I've never written love poems before
Those spouting sappy things of yore
Of bygone days, before the haze
Of everlasting love amor

Poetry for the cliché hearted
Relating things that can be carted
Nevermore in thoughts of disgust
So now I let my poor heart rust

In hopes of dreams to be fulfilled
As in dancing with the daffodils
So please don't leave me empty hearted
Or I may never trust again.

*
Poems for phrases,
Rhymes for the weak
Should all be piled
and burned in a heap

Sappy love songs that could never relate
Now have the eeriest echo of fate.

"I told you so!" They taunt aloud
mercilessly beating down on the proud
tickled head of me in my bed
thinking my thoughts of submission.

She has fallen too! They roar to the cat
Uncaring as ever and safe in a nap
The cleverest stoniest heart could should fear
These crazy allusions to love songs I hear.

*

I promised not to fade
I promised not to wither
I would hold fast and strong to faith and die a little quicker.

I told myself to hold on
I told myself don't leave
I told myself that in the end I don't want to succeed.

I let myself slip faster
And quicken on the vine
I let myself think erring thoughts and write these stupid rhymes.
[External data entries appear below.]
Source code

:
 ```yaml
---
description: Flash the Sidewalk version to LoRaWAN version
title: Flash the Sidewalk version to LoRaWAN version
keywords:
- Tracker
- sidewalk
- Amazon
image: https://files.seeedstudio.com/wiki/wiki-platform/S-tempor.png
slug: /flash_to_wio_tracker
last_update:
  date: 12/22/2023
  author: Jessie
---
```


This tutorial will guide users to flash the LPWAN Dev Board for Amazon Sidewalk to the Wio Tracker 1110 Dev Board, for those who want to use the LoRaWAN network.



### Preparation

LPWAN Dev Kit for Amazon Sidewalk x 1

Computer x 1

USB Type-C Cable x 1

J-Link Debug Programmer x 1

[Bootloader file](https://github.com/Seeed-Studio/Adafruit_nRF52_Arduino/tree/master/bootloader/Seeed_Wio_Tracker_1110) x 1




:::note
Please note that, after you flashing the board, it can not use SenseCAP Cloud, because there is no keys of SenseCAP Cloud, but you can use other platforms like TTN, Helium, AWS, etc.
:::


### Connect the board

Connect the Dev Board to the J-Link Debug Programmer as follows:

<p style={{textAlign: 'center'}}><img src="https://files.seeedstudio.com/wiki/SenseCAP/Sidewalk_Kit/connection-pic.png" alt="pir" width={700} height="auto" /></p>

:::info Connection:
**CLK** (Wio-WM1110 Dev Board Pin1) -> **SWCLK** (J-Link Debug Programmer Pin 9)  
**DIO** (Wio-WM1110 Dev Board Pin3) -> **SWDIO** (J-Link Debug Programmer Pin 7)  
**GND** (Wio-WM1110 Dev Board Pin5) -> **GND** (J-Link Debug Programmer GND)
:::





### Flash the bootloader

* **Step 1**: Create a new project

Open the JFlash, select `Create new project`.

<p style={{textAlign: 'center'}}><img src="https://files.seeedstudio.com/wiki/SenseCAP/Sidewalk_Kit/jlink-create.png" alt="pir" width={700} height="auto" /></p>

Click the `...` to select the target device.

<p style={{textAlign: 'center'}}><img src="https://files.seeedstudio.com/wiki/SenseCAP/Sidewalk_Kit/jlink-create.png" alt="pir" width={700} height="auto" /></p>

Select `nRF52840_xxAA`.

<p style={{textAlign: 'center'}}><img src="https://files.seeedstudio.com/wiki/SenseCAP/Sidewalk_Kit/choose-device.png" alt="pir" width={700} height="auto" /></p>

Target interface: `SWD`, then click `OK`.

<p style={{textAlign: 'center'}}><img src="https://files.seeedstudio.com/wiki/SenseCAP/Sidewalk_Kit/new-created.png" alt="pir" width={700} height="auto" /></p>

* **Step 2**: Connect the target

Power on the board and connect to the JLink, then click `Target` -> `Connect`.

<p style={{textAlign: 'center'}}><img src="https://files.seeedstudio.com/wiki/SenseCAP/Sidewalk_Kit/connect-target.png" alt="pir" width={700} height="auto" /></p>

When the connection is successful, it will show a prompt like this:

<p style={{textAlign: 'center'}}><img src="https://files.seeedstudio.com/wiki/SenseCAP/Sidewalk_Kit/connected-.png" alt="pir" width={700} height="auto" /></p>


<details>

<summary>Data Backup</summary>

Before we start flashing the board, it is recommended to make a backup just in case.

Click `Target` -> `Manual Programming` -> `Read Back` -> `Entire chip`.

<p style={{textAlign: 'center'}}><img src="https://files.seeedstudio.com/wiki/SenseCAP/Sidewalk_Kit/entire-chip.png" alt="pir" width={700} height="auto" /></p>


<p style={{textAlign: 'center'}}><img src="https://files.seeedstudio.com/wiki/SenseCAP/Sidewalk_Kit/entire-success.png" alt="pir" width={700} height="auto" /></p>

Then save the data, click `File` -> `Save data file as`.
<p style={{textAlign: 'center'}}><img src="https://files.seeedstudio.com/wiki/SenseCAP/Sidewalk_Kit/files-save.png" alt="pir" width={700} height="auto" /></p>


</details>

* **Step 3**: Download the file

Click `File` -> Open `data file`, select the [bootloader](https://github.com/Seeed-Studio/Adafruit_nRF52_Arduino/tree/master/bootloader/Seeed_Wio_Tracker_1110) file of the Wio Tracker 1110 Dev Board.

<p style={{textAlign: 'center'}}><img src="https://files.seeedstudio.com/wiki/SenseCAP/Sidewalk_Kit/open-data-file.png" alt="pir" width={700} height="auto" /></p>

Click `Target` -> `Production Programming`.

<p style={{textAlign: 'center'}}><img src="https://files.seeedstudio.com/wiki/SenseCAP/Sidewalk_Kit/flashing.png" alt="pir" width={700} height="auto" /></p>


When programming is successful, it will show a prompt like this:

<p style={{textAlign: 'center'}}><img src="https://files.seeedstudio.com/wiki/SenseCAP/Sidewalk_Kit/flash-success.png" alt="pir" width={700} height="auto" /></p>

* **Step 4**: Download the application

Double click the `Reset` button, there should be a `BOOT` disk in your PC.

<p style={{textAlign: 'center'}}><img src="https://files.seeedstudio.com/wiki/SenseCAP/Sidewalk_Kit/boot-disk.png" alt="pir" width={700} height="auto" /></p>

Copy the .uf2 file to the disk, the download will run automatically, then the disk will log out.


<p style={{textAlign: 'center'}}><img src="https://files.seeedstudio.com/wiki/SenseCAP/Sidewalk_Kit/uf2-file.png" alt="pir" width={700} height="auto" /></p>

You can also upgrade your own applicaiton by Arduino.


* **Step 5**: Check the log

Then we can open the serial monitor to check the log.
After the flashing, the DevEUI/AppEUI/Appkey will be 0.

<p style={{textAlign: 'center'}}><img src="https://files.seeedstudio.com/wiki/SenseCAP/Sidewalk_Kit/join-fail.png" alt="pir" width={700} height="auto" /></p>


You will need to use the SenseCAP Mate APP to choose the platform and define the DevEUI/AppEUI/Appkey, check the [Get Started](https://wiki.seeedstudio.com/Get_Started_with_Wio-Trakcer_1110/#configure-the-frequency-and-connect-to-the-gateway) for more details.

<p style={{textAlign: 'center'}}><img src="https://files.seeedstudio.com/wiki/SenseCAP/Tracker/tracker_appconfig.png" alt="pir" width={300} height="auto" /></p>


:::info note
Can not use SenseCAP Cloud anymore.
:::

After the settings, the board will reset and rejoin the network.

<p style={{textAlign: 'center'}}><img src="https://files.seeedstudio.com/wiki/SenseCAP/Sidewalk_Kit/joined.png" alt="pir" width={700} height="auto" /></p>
These rhymes hold my retention
These rhymes hold my release
But now and then a fated bend took me to you,
You see?

*

What the hell is wrong with me?
I vowed to never love.
Demons are my hell-pets,
I don't care when they are shoved.

My heart of ice is breaking.
'Twas shattering like glass
Of sugar spun but woe begun
My vow is falling fast.

Why is it that I need you?
Like "if" was meant to be
I pray each day to see through
What I once meant to me.

*

I see you
That I need you
That "we" is made to be
I find the twines that send you
Where I could never be.
And in it, I remember
Promises from past
Of late November
I see I need
To last.


*

Completion:
The ice was thin
And you dived in
Underneath my lucid skin.
The cold submerged and forgotten.

Hours pass, days pass
Time stands still
The sun comes up
It's you who fills

My secret paths of forgotten.

*

Ai me now I'm over imagining
Making something where it's not
You told me once but I forgot
Please say trusting you ain't a silly thing.